The data below is to be transcribed word for word; pictures are to be excluded.
[Data provided]
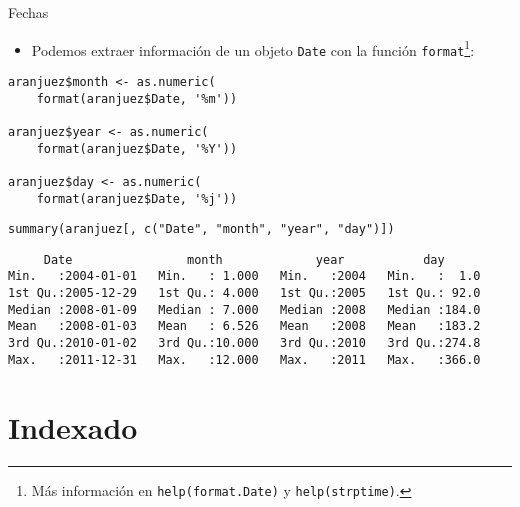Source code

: \documentclass[aspectratio=169, usenames,svgnames,dvipsnames]{beamer}
\begin{document}
\begin{frame}[label={sec:orgc513235},fragile]{Fechas}
 \begin{itemize}
\item Podemos extraer información de un objeto \texttt{Date} con la función \texttt{format}\footnote{Más información en \texttt{help(format.Date)} y \texttt{help(strptime)}.}:
\end{itemize}
\lstset{language=r,label= ,caption= ,captionpos=b,numbers=none}
\begin{lstlisting}
aranjuez$month <- as.numeric(
    format(aranjuez$Date, '%m'))

aranjuez$year <- as.numeric(
    format(aranjuez$Date, '%Y'))

aranjuez$day <- as.numeric(
    format(aranjuez$Date, '%j'))
\end{lstlisting}

\lstset{language=r,label= ,caption= ,captionpos=b,numbers=none}
\begin{lstlisting}
summary(aranjuez[, c("Date", "month", "year", "day")])
\end{lstlisting}

\begin{verbatim}
     Date                month             year           day       
Min.   :2004-01-01   Min.   : 1.000   Min.   :2004   Min.   :  1.0  
1st Qu.:2005-12-29   1st Qu.: 4.000   1st Qu.:2005   1st Qu.: 92.0  
Median :2008-01-09   Median : 7.000   Median :2008   Median :184.0  
Mean   :2008-01-03   Mean   : 6.526   Mean   :2008   Mean   :183.2  
3rd Qu.:2010-01-02   3rd Qu.:10.000   3rd Qu.:2010   3rd Qu.:274.8  
Max.   :2011-12-31   Max.   :12.000   Max.   :2011   Max.   :366.0
\end{verbatim}
\end{frame}

\section{Indexado}
\label{sec:orgb57a631}
\end{document}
[/Data provided]
Worked solution:
Source code

: \documentclass[aspectratio=169, usenames,svgnames,dvipsnames]{beamer}
\begin{document}
\begin{frame}[label={sec:orgc513235},fragile]{Fechas}
 \begin{itemize}
\item Podemos extraer información de un objeto \texttt{Date} con la función \texttt{format}\footnote{Más información en \texttt{help(format.Date)} y \texttt{help(strptime)}.}:
\end{itemize}
\lstset{language=r,label= ,caption= ,captionpos=b,numbers=none}
\begin{lstlisting}
aranjuez$month <- as.numeric(
    format(aranjuez$Date, '%m'))

aranjuez$year <- as.numeric(
    format(aranjuez$Date, '%Y'))

aranjuez$day <- as.numeric(
    format(aranjuez$Date, '%j'))
\end{lstlisting}

\lstset{language=r,label= ,caption= ,captionpos=b,numbers=none}
\begin{lstlisting}
summary(aranjuez[, c("Date", "month", "year", "day")])
\end{lstlisting}

\begin{verbatim}
     Date                month             year           day       
Min.   :2004-01-01   Min.   : 1.000   Min.   :2004   Min.   :  1.0  
1st Qu.:2005-12-29   1st Qu.: 4.000   1st Qu.:2005   1st Qu.: 92.0  
Median :2008-01-09   Median : 7.000   Median :2008   Median :184.0  
Mean   :2008-01-03   Mean   : 6.526   Mean   :2008   Mean   :183.2  
3rd Qu.:2010-01-02   3rd Qu.:10.000   3rd Qu.:2010   3rd Qu.:274.8  
Max.   :2011-12-31   Max.   :12.000   Max.   :2011   Max.   :366.0
\end{verbatim}
\end{frame}

\section{Indexado}
\label{sec:orgb57a631}
\end{document}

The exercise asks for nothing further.